The development of the NATO summit held in Madrid has been a faithful reflection of the renewed cohesion of the allies as a result of the Russian invasion of Ukraine. The content of the new Strategic Concept essentially translates the objective set in advance by Jake Sullivan, National Security Advisor to the President Joe Biden, and shared by the 30 full members, plus Sweden and Finland, in the process of integration: provide the organization with “a more robust force position, more credible in combat, more capable and more determined”.

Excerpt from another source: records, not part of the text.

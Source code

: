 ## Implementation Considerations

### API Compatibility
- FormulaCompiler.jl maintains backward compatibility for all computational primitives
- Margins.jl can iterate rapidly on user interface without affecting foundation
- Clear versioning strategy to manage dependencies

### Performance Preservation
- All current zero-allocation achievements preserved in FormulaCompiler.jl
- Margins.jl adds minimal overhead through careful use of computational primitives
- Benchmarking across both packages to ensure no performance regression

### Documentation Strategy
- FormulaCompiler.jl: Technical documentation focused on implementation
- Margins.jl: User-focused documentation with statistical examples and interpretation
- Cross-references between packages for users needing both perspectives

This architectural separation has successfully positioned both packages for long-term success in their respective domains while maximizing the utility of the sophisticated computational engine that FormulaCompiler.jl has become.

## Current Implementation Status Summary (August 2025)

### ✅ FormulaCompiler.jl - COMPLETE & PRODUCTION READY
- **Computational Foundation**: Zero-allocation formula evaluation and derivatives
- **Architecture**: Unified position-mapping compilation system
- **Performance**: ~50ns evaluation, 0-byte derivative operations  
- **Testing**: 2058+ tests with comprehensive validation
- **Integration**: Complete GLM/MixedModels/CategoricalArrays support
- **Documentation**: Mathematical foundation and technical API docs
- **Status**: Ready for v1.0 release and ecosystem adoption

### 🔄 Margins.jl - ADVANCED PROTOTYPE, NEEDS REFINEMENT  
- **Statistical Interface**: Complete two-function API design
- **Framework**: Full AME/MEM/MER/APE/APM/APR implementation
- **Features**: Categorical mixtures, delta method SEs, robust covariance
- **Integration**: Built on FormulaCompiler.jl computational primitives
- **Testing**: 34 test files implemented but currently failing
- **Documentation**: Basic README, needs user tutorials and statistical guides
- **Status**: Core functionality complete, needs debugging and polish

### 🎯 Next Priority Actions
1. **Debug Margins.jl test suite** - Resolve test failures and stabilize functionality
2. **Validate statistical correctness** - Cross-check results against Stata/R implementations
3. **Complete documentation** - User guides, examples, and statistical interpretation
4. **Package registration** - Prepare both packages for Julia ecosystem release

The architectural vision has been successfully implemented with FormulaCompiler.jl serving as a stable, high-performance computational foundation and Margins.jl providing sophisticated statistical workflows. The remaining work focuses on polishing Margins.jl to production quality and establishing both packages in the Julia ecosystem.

Vladimir Putin’s challenge to the international order did not admit the development of another line of argument. Never since the episode of the Soviet missiles in Cuba, in October 1962, the risks inherent in a crisis between superpowers had the scope of those associated with the war in Ukraine, always with the threat of escalation, with the repeated Russian references to its nuclear arsenal and with the possibility that Russia decides to extend its territorial claims to other former Soviet republics. If NATO seemed like a clueless organization – brain dead, said Emmanuel Macron three years ago – the invasion of Ukraine has given it a new reason for being.

This does not mean that the mobilization of resources on the eastern flank, the desire to pay more attention to the southern flank and the increase in the military budgets to which the European partners have committed themselves should postpone the defensive nature, dissuasiveness of adversaries , which defines NATO. The complexity of a multilateral world in which China wants to challenge the United States for global hegemony and the challenges posed by hybrid wars, the energy transition and the technological race require that the dissuasive factor prevail over the threats and entrenched crises. It seems that the time has come for NATO to rescue the old containment doctrines of the adversary – now, Russia and China – through a balanced mix of strength and diplomatic realism, so useful and guarantor of security during the Cold War, even in the most difficult moments.

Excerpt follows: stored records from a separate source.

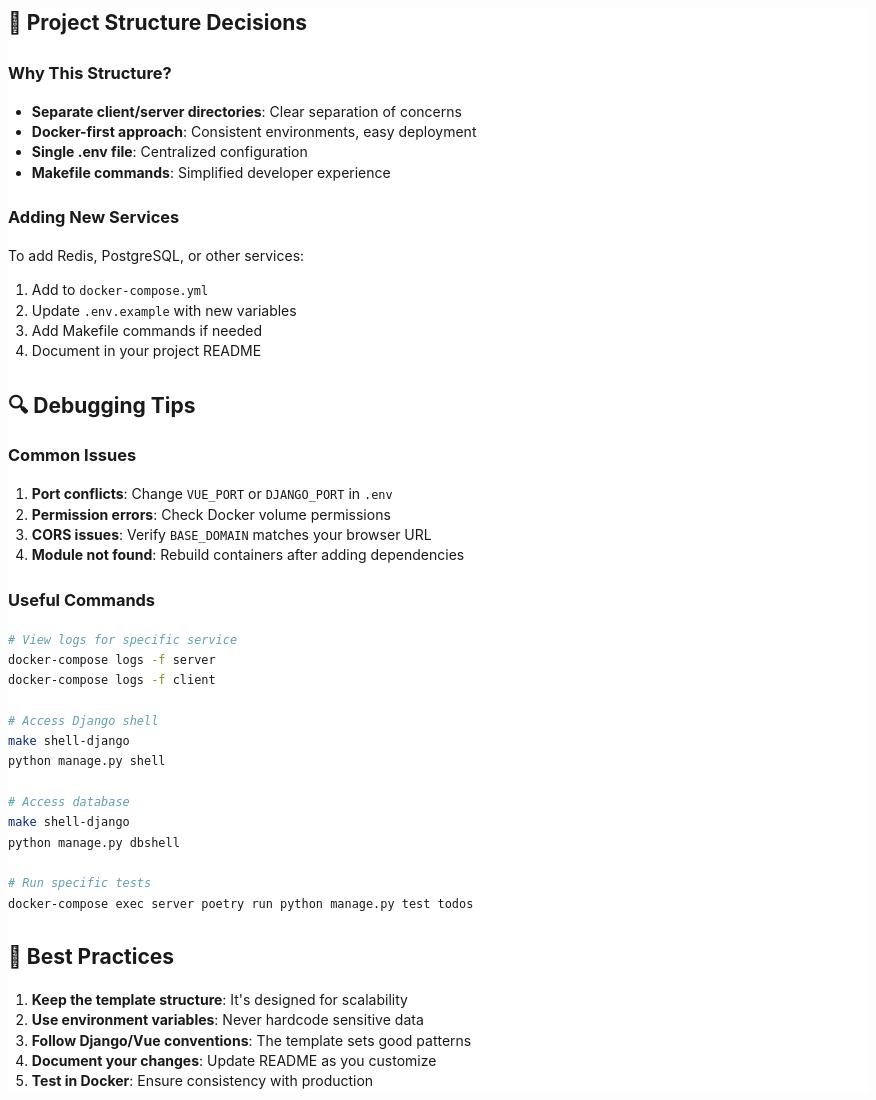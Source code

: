 ## 📁 Project Structure Decisions

### Why This Structure?

- **Separate client/server directories**: Clear separation of concerns
- **Docker-first approach**: Consistent environments, easy deployment
- **Single .env file**: Centralized configuration
- **Makefile commands**: Simplified developer experience

### Adding New Services

To add Redis, PostgreSQL, or other services:

1. Add to `docker-compose.yml`
2. Update `.env.example` with new variables
3. Add Makefile commands if needed
4. Document in your project README

## 🔍 Debugging Tips

### Common Issues

1. **Port conflicts**: Change `VUE_PORT` or `DJANGO_PORT` in `.env`
2. **Permission errors**: Check Docker volume permissions
3. **CORS issues**: Verify `BASE_DOMAIN` matches your browser URL
4. **Module not found**: Rebuild containers after adding dependencies

### Useful Commands

```bash
# View logs for specific service
docker-compose logs -f server
docker-compose logs -f client

# Access Django shell
make shell-django
python manage.py shell

# Access database
make shell-django
python manage.py dbshell

# Run specific tests
docker-compose exec server poetry run python manage.py test todos
```

## 🤝 Best Practices

1. **Keep the template structure**: It's designed for scalability
2. **Use environment variables**: Never hardcode sensitive data
3. **Follow Django/Vue conventions**: The template sets good patterns
4. **Document your changes**: Update README as you customize
5. **Test in Docker**: Ensure consistency with production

For Spain, the NATO summit has been an important outdoor Projection Instrument, but, at the same time, it has served to highlight once again the difficulties in articulating true State policies that have the support of the bulk of the forces represented in Parliament. The importance of the renewed guarantees obtained to preserve the security of Ceuta and Melilla and control the terrorist threat originating in the Sahel, especially when it refers to the management of migratory flows, they cannot take for granted the usual division in the Government as far as foreign and defense policies are concerned. A State policy cannot have two souls, but everything indicates that the debate in Congress about the installation at the Rota base of another two American destroyers –they will go from four to six–, agreed by Pedro Sánchez with Joe Biden, will give rise to the umpteenth division of the government coalition, contrary United We Can to support the President of the Government and decided the People’s Party, and maybe vox, to exploit the contradictions of the Executive through a vote in favor of what was agreed by Sánchez. Not expected, it will be less serious for such a thing to happen.